A U.S. District Court Judge in Arizona has ordered the National Labor Relations Board’s Regional Director in Phoenix, acting on behalf of the Board, to pay $55,000 in attorneys’ fees to an employer sued for a temporary injunction over the firing of four recently hired employees, despite awarding the Regional Director much of the relief he sought in his application for relief under Section 10(j) of the National Labor Relations Act.
The case involved a union organizing campaign at a recently acquired company. After purchasing the company, the new owner contacted the Department of Homeland Security and was informed that he could treat all employees as new hires and, therefore, use E-Verify to verify their legal authorization to work in the U.S., as is required by Arizona law. When he fired four of his “new hires,” the General Counsel alleged that the terminations were unlawful because they were motivated by the employees’ support for the union. The Regional Director also filed an action under Section 10(j) of Labor-Management Relations Act in federal district court in Arizona against the employer seeking , among other things, the immediate reinstatement of the four terminated employees pending a final determination by the NLRB in the underlying unfair labor practice proceeding.

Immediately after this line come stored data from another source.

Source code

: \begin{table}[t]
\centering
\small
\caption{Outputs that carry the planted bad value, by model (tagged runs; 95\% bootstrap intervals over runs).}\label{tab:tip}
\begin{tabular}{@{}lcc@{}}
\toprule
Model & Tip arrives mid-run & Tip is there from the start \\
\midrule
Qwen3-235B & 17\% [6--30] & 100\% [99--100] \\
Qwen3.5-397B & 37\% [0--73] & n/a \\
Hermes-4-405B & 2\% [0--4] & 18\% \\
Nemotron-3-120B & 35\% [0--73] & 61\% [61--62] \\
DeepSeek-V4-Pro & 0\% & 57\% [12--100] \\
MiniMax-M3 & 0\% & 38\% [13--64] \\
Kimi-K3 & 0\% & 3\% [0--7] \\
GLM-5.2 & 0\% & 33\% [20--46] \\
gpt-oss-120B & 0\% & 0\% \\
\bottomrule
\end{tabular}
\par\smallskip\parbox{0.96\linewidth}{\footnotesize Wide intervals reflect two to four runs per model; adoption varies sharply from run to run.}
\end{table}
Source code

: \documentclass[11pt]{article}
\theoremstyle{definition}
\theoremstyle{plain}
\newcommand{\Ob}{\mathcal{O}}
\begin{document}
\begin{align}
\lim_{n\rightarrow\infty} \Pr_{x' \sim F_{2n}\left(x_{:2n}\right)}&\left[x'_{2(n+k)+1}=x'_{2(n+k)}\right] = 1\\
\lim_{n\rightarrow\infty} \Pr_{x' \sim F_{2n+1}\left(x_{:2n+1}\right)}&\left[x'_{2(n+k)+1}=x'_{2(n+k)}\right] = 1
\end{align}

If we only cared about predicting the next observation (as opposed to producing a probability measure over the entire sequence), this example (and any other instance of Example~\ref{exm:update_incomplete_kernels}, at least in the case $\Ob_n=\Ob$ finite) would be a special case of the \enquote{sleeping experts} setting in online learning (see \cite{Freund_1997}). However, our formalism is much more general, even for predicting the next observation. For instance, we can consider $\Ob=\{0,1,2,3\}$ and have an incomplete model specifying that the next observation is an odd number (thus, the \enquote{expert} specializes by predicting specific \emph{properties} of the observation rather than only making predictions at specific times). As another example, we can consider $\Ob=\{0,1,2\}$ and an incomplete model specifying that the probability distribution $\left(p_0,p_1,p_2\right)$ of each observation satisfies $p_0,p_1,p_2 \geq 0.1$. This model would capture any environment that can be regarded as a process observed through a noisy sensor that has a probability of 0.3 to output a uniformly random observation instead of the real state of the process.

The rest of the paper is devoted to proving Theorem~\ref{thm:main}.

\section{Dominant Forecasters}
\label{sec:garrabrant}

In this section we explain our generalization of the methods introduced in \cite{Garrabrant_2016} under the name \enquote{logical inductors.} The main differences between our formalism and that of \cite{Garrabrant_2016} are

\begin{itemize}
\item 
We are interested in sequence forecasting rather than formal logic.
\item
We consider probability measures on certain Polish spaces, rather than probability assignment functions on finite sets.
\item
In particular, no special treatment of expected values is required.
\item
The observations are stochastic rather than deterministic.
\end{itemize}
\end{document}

The Court granted the Regional Director’s application, in part, noting that, “Employees get the message when their employer fires the union sympathizers among them.” However, the Court would not agree to the Regional Director’s demand that the discharged employees be reinstated and be exempt from the employer’s lawful and non-discriminatory use of the federal E-Verify system. Significantly, the employer had offered to reinstate the four employees conditioned upon their successful completion of the E-Verify. The Court found the Regional Director’s insistence that the employees be retained even if they could not be confirmed as legally authorized to work under E-Verify was contrary to the law.
After receiving the Court’s ruling, the employer filed a motion for an award of attorneys’ fees based on legal costs the employer had incurred in resisting the Regional Director’s insistence on the employees’ unconditional rehire. The Court granted the employer’s request and awarded it attorneys’ fees in the amount of $55,739.

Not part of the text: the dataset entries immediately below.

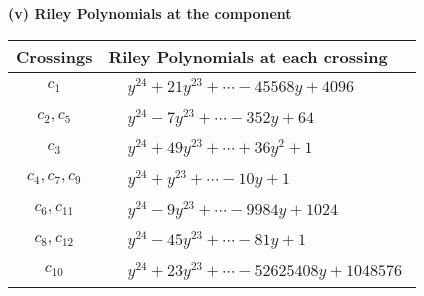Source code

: \documentclass[1p]{elsarticle_modified}
\theoremstyle{definition}
\begin{document}
\flushleft \textbf{(v) Riley Polynomials at the component}\newline \\
\begin{tabular}{m{50pt}|m{274pt}}
Crossings & \hspace{64pt}Riley Polynomials at each crossing \\
\hline $$\begin{aligned}c_{1}\end{aligned}$$&$\begin{aligned}
&y^{24}+21 y^{23}+\cdots-45568 y+4096
\end{aligned}$\\
\hline $$\begin{aligned}c_{2},c_{5}\end{aligned}$$&$\begin{aligned}
&y^{24}-7 y^{23}+\cdots-352 y+64
\end{aligned}$\\
\hline $$\begin{aligned}c_{3}\end{aligned}$$&$\begin{aligned}
&y^{24}+49 y^{23}+\cdots+36 y^2+1
\end{aligned}$\\
\hline $$\begin{aligned}c_{4},c_{7},c_{9}\end{aligned}$$&$\begin{aligned}
&y^{24}+y^{23}+\cdots-10 y+1
\end{aligned}$\\
\hline $$\begin{aligned}c_{6},c_{11}\end{aligned}$$&$\begin{aligned}
&y^{24}-9 y^{23}+\cdots-9984 y+1024
\end{aligned}$\\
\hline $$\begin{aligned}c_{8},c_{12}\end{aligned}$$&$\begin{aligned}
&y^{24}-45 y^{23}+\cdots-81 y+1
\end{aligned}$\\
\hline $$\begin{aligned}c_{10}\end{aligned}$$&$\begin{aligned}
&y^{24}+23 y^{23}+\cdots-52625408 y+1048576
\end{aligned}$\\
\hline
\end{tabular}\\~\\
\end{document}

This case should serve as a reminder to Regional Directors and the NLRB’s General Counsel that despite broad prosecutorial discretion, they cannot overreach during unfair labor practice charge administrative proceedings, related court proceedings and settlement negotiations. Although it is rare for a court to award attorneys’ fees as happened in this case, employers should be aware that they have the option to request them in egregious cases and, perhaps, to remind Board officials of that in appropriate circumstances.